# Records from a dataset:
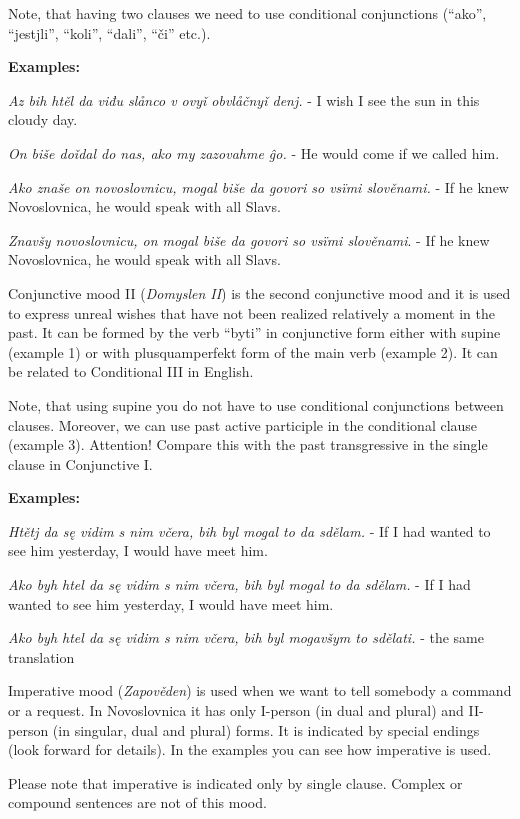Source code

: Note, that having two clauses we need to use conditional conjunctions (“ako”, “jestjli”, “koli”, “dali”, “či” etc.).

\textbf{Examples:}

\textit{Az bih htěl da viđu slånco v ovyǐ obvlåčnyǐ denj.} - I wish I see the sun in this cloudy day.

\textit{On biše doǐdal do nas, ako my zazovahme ĝo.} - He would come if we called him.

\textit{Ako znaše on novoslovnicu, mogal biše da govori so vsïmi slověnami.} - If he knew Novoslovnica, he would speak with all Slavs.

\textit{Znavšy novoslovnicu, on mogal biše da govori so vsïmi slověnami}. - If he knew Novoslovnica, he would speak with all Slavs.

Conjunctive mood II (\textit{Domyslen II}) is the second conjunctive mood and it is used to express unreal wishes that have not been realized relatively a moment in the past. It can be formed by the verb “byti” in conjunctive form either  with supine (example 1) or with plusquamperfekt form of the main verb (example 2). It can be related to Conditional III in English. 

Note, that using supine you do not have to use conditional conjunctions between clauses. Moreover, we can use past active participle in the conditional clause (example 3). Attention! Compare this with the past transgressive in the single clause in Conjunctive I.

\textbf{Examples:}

\textit{Htětj da sę vidim s nim včera, bih byl mogal to da sdělam.} - If  I had wanted to see him yesterday, I would have meet him.

\textit{Ako byh htel da sę vidim s nim včera, bih byl mogal to da sdělam.} - If  I had wanted to see him yesterday, I would have meet him.

\textit{Ako byh htel da sę vidim s nim včera, bih byl mogavšym to sdělati.} - the same translation

Imperative mood (\textit{Zapověden})  is used when we want to tell somebody a command or a request. In Novoslovnica it has only I-person (in dual and plural) and II-person (in singular, dual and plural) forms. It is indicated by special endings (look forward for details). In the examples you can see how imperative is used.

Please note that imperative is indicated only by single clause. Complex or compound sentences are not of this mood.

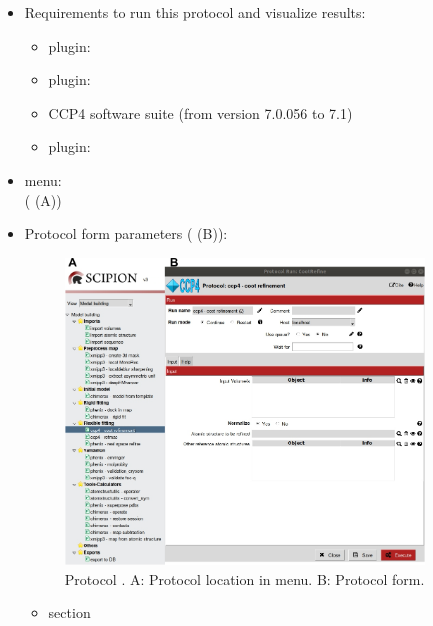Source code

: \begin{itemize}
  \item Requirements to run this protocol and visualize results:
    \begin{itemize}
        \item \scipion plugin: 
        \item \scipion plugin: 
        \item CCP4 software suite (from version 7.0.056 to 7.1)
        \item \scipion plugin: 
    \end{itemize}
  \item \scipion menu:\\
    ( (A))
  
  \item Protocol form parameters ( (B)):
  
    \begin{figure}[H]
     \centering 
     \captionsetup{width=.9\linewidth} 
     \includegraphics[width=0.90\textwidth]{Images_appendix/Fig119.pdf}
     \caption{Protocol . A: Protocol location in \scipion menu. B: Protocol form.}
     \label{fig:app_protocol_coot_1}
    \end{figure}
    
    \begin{itemize}
     \item {} section


\end{itemize}
\end{itemize}
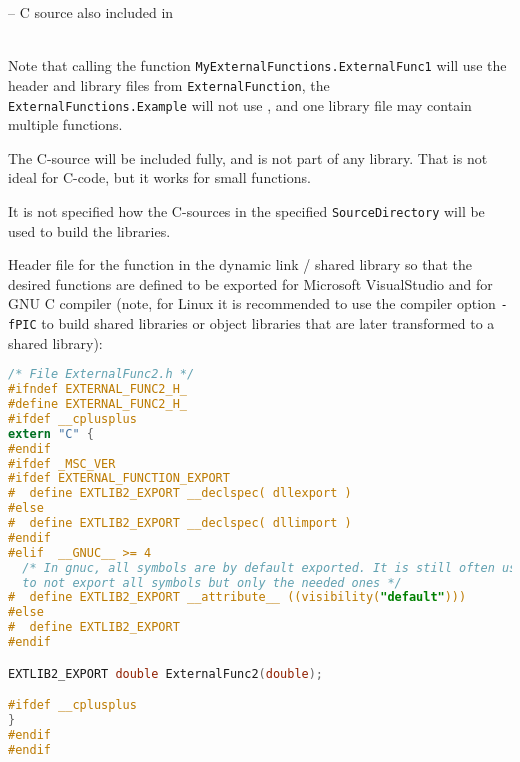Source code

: \begin{example}
{\begin{tabbing}
\quad\quad\quad{}            \>-- \>C source also included in \\
\\
\quad{}%
\end{tabbing}}
\ifpdf
\else
\par
\fi
Note that calling the function {\lstinline!MyExternalFunctions.ExternalFunc1!} will use
the header and library files from {\lstinline!ExternalFunction!}, the {\lstinline!ExternalFunctions.Example!} will not use ,
and one library file may contain multiple functions.

The C-source  will be included fully, and is not part of any library.
That is not ideal for C-code, but it works for small functions.

It is not specified how the C-sources in the specified {\lstinline!SourceDirectory!} will be used to build the libraries.

Header file for the function in the dynamic link / shared library
 so that the desired functions are defined to be exported
for Microsoft VisualStudio and for GNU C compiler (note, for Linux it is
recommended to use the compiler option {\lstinline!-fPIC!} to build shared
libraries or object libraries that are later transformed to a shared
library):
\begin{lstlisting}[language=C]
/* File ExternalFunc2.h */
#ifndef EXTERNAL_FUNC2_H_
#define EXTERNAL_FUNC2_H_
#ifdef __cplusplus
extern "C" {
#endif
#ifdef _MSC_VER
#ifdef EXTERNAL_FUNCTION_EXPORT
#  define EXTLIB2_EXPORT __declspec( dllexport )
#else
#  define EXTLIB2_EXPORT __declspec( dllimport )
#endif
#elif  __GNUC__ >= 4
  /* In gnuc, all symbols are by default exported. It is still often useful,
  to not export all symbols but only the needed ones */
#  define EXTLIB2_EXPORT __attribute__ ((visibility("default")))
#else
#  define EXTLIB2_EXPORT
#endif

EXTLIB2_EXPORT double ExternalFunc2(double);

#ifdef __cplusplus
}
#endif
#endif
\end{lstlisting}
\end{example}

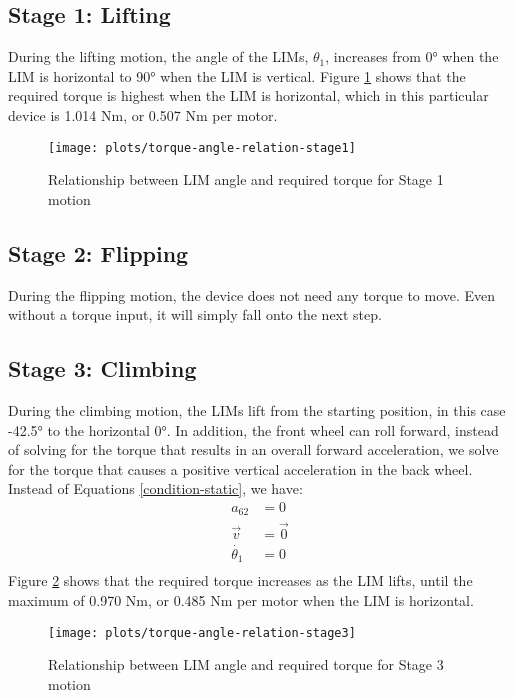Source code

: \subsection*{Stage 1: Lifting}
During the lifting motion, the angle of the LIMs, $\theta_1$, increases from 0° when the LIM is horizontal to 90° when the LIM is vertical. Figure \ref{torque-angle-relation-stage1} shows that the required torque is highest when the LIM is horizontal, which in this particular device is 1.014 Nm, or 0.507 Nm per motor.
\begin{figure}[h]
	\centering
	\texttt{[image: plots/torque-angle-relation-stage1]}
	\caption{Relationship between LIM angle and required torque for Stage 1 motion}
	\label{torque-angle-relation-stage1}
\end{figure}
\subsection*{Stage 2: Flipping}
During the flipping motion, the device does not need any torque to move. Even without a torque input, it will simply fall onto the next step.

\subsection*{Stage 3: Climbing}
During the climbing motion, the LIMs lift from the starting position, in this case -42.5° to the horizontal 0°. In addition, the front wheel can roll forward, instead of solving for the torque that results in an overall forward acceleration, we solve for the torque that causes a positive vertical acceleration in the back wheel. Instead of Equations \ref{condition-static}, we have:
\begin{subequations}
	\label{condition-climbing}
	\begin{align}
		a_{62} &= 0\\
		\vec{v} &= \vec{0}\\
		\dot{\theta_1} &= 0\\
	\end{align}
\end{subequations}
Figure \ref{torque-angle-relation-stage3} shows that the required torque increases as the LIM lifts, until the maximum of 0.970 Nm, or 0.485 Nm per motor when the LIM is horizontal.
\begin{figure}[h]
	\centering
	\texttt{[image: plots/torque-angle-relation-stage3]}
	\caption{Relationship between LIM angle and required torque for Stage 3 motion}
	\label{torque-angle-relation-stage3}
\end{figure}

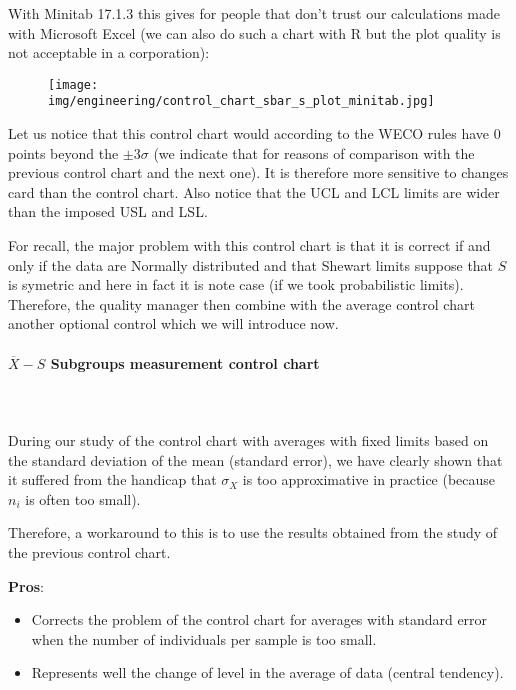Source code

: 	With Minitab 17.1.3 this gives for people that don't trust our calculations made with Microsoft Excel (we can also do such a chart with R but the plot quality is not acceptable in a corporation):
	\begin{figure}[H]
		\centering
		\texttt{[image: img/engineering/control\_chart\_sbar\_s\_plot\_minitab.jpg]}
	\end{figure}
	Let us notice that this control chart would according to the WECO rules have $0$ points beyond the $\pm 3\sigma$ (we indicate that for reasons of comparison with the previous control chart and the next one). It is therefore more sensitive to changes card than the control chart. Also notice that the UCL and LCL limits are wider than the imposed USL and LSL.
	
	For recall, the major problem with this control chart is that it is correct if and only if the data are Normally distributed and that Shewart limits suppose that $S$ is symetric and here in fact it is note case (if we took probabilistic limits). Therefore, the quality manager then combine with the average control chart another optional control which we will introduce now.
	
	\pagebreak
	\paragraph{$\overline{X}-S$ Subgroups measurement control chart}\mbox{}\\\\
	During our study of the control chart with averages with fixed limits based on the standard deviation of the mean (standard error), we have clearly shown that it suffered from the handicap that $\sigma_X$ is too approximative in practice (because $n_i$ is often too small).

	Therefore, a workaround to this is to use the results obtained from the study of the previous control chart.
	
	\textbf{Pros}:
	\begin{itemize}
		\item Corrects the problem of the control chart for averages with standard error when the number of individuals per sample is too small. 

		\item Represents well the change of level in the average of data (central tendency).
	\end{itemize}

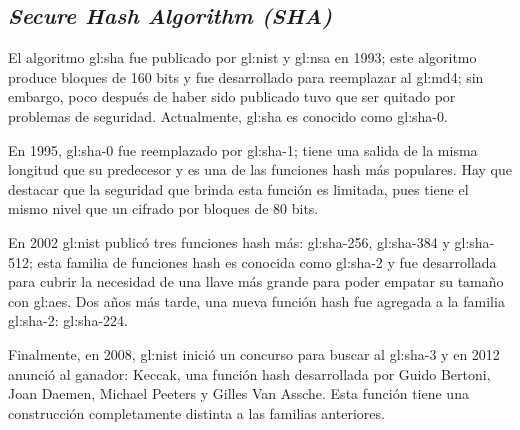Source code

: %
%
%

\subsection{\textit{Secure Hash Algorithm (SHA)}}

El algoritmo \gls{gl:sha} fue publicado por \gls{gl:nist} y
\gls{gl:nsa} en 1993; este algoritmo produce bloques de 160 bits y
fue desarrollado para reemplazar al \gls{gl:md4}; sin embargo, poco
después de haber sido publicado tuvo que ser quitado por problemas de
seguridad. Actualmente, \gls{gl:sha} es conocido como \gls{gl:sha}-0.

En 1995, \gls{gl:sha}-0 fue reemplazado por \gls{gl:sha}-1; tiene
una salida de la misma longitud que su predecesor y es una de las funciones
hash más populares. Hay que destacar que la seguridad que brinda esta función
es limitada, pues tiene el mismo nivel que un cifrado por bloques de 80 bits.

En 2002 \gls{gl:nist} publicó tres funciones hash más:
\gls{gl:sha}-256, \gls{gl:sha}-384 y \gls{gl:sha}-512; esta
familia de funciones hash es conocida como \gls{gl:sha}-2 y fue
desarrollada para cubrir la necesidad de una llave más grande para poder
empatar su tamaño con \gls{gl:aes}. Dos años más tarde, una nueva
función hash fue agregada a la familia \gls{gl:sha}-2:
\gls{gl:sha}-224.

Finalmente, en 2008, \gls{gl:nist} inició un concurso para buscar al
\gls{gl:sha}-3 y en 2012 anunció al ganador: Keccak, una función hash
desarrollada por Guido Bertoni, Joan Daemen, Michael Peeters y Gilles Van
Assche. Esta función tiene una construcción completamente distinta a las
familias anteriores.
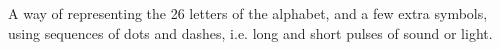 A way of representing the 26 letters of the alphabet, 
and a few extra symbols, using sequences of dots
and dashes, i.e. long and short pulses of sound or light.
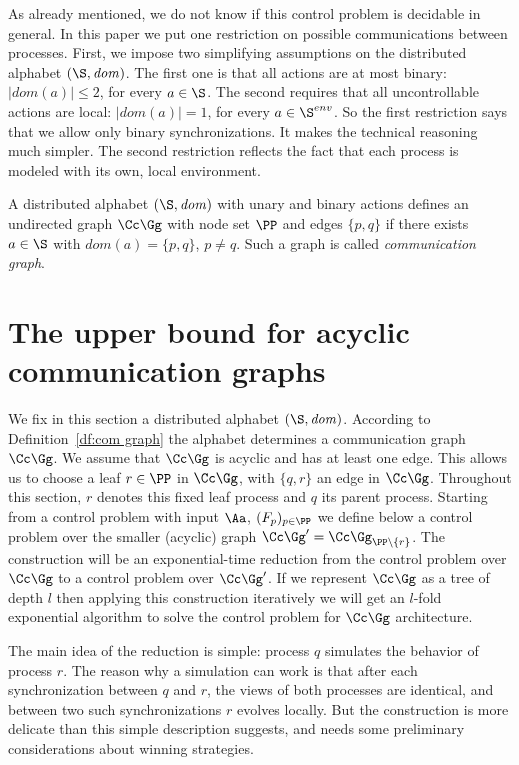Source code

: \documentclass{llncs}
\newcommand{\CG}{\Cc\Gg}
\newcommand{\loc}{\mathit{dom}}
\newcommand{\Senv}{\S^{env}}
\begin{document}
As already mentioned, we do not know if this control problem is
decidable in general. In this paper we put one restriction on possible
communications between processes. First, we impose two
simplifying assumptions on the distributed alphabet $(\S,\loc)$. The 
first one is that all actions are at most binary: $|\loc(a)|\le 2$,
for every $a \in \S$. The second requires that all uncontrollable
actions are local: $|\loc(a)|=1$, for every $a \in
\Senv$. So the first restriction says that we allow only
binary synchronizations. It makes the technical reasoning much
simpler. The second restriction reflects the fact that each process is
modeled with its own, local environment.



\begin{definition}\label{df:com graph}
A distributed alphabet $(\S,\loc)$ with unary and binary actions
defines an undirected graph $\CG$ with node set $\PP$ and edges $\{p,q\}$
if there exists $a \in\S$ with $\loc(a)=\{p,q\}$, $p \not= q$. Such a
graph is called \emph{communication graph}. 
\end{definition}












\section{The upper bound for acyclic communication graphs}

We fix in this section a distributed alphabet
$(\S,\loc)$. According to Definition~\ref{df:com graph} the alphabet
determines a communication graph $\CG$. We assume that $\CG$ is
acyclic and has at least one edge. This allows us to choose a leaf $r
\in \PP$ in $\CG$, with $\{q,r\}$ an edge in $\CG$. Throughout this
section, $r$ denotes this fixed leaf process and $q$ its parent
process. Starting from a
control problem with input $\Aa$, $(F_p)_{p \in\PP}$ we define below a
control problem over the smaller (acyclic) graph $\CG'=\CG_{\PP
  \setminus \{r\}}$. The construction will be an exponential-time
reduction from the control problem over $\CG$ to a control problem
over $\CG'$. If we represent $\CG$ as a tree of depth $l$ then
applying this construction iteratively we will get an $l$-fold
exponential algorithm to solve the control problem for $\CG$
architecture.

The main idea of the reduction is simple: process $q$ simulates
the behavior of process $r$. The reason why a simulation can work is
that after each synchronization between $q$ and $r$, the views of both
processes are identical, and between two such synchronizations $r$
evolves locally. But the construction is more delicate than this
simple description suggests, and needs some preliminary considerations
about winning strategies.
\end{document}

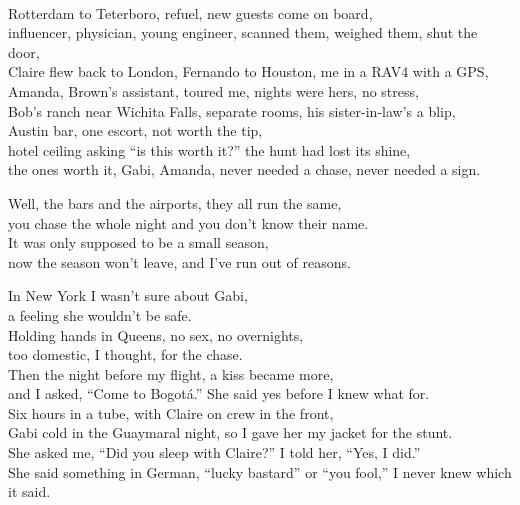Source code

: \begin{lyrics}
\\
Rotterdam to Teterboro, refuel, new guests come on board,\\
influencer, physician, young engineer, scanned them, weighed them, shut the door,\\
Claire flew back to London, Fernando to Houston, me in a RAV4 with a GPS,\\
Amanda, Brown’s assistant, toured me, nights were hers, no stress,\\
Bob’s ranch near Wichita Falls, separate rooms, his sister-in-law’s a blip,\\
Austin bar, one escort, not worth the tip,\\
hotel ceiling asking “is this worth it?” the hunt had lost its shine,\\
the ones worth it, Gabi, Amanda, never needed a chase, never needed a sign.

Well, the bars and the airports, they all run the same,\\
you chase the whole night and you don’t know their name.\\
It was only supposed to be a small season,\\
now the season won’t leave, and I’ve run out of reasons.

In New York I wasn’t sure about Gabi,\\
a feeling she wouldn’t be safe.\\
Holding hands in Queens, no sex, no overnights,\\
too domestic, I thought, for the chase.\\
Then the night before my flight, a kiss became more,\\
and I asked, “Come to Bogotá.” She said yes before I knew what for.\\
Six hours in a tube, with Claire on crew in the front,\\
Gabi cold in the Guaymaral night, so I gave her my jacket for the stunt.\\
She asked me, “Did you sleep with Claire?” I told her, “Yes, I did.”\\
She said something in German, “lucky bastard” or “you fool,” I never knew which it said.


\end{lyrics}
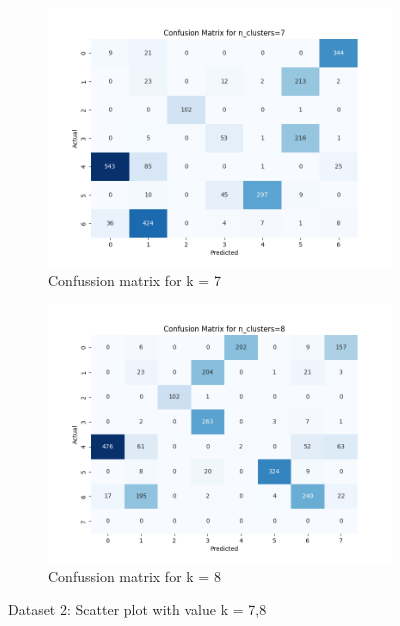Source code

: \documentclass[12pt]{report}
\begin{document}
	\begin{figure}[H]
		\centering
		\begin{subfigure}{.5\textwidth}
			\centering
			\includegraphics[width=.9\linewidth]{../K-means/Output/Dataset2/confusionMatrix_k=7.png}
			\caption{Confussion matrix for k = 7}
			\label{Dataset2ConfusionMatrixk7}
		\end{subfigure}%
		\begin{subfigure}{.5\textwidth}
			\centering
			\includegraphics[width=.9\linewidth]{../K-means/Output/Dataset2/confusionMatrix_k=8.png}
			\caption{Confussion matrix for k = 8}
			\label{Dataset2ConfusionMatrixk8}
		\end{subfigure}
		\caption{Dataset 2: Scatter plot with value k = 7,8}
		\label{Dataset2ConfussionMatrix78}
	\end{figure}
\end{document}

# Task directions:
Copy out the lines above that hold the string "funciones".

# Problem solution:
una salida de la misma longitud que su predecesor y es una de las funciones
En 2002 \gls{gl:nist} publicó tres funciones hash más:
familia de funciones hash es conocida como \gls{gl:sha}-2 y fue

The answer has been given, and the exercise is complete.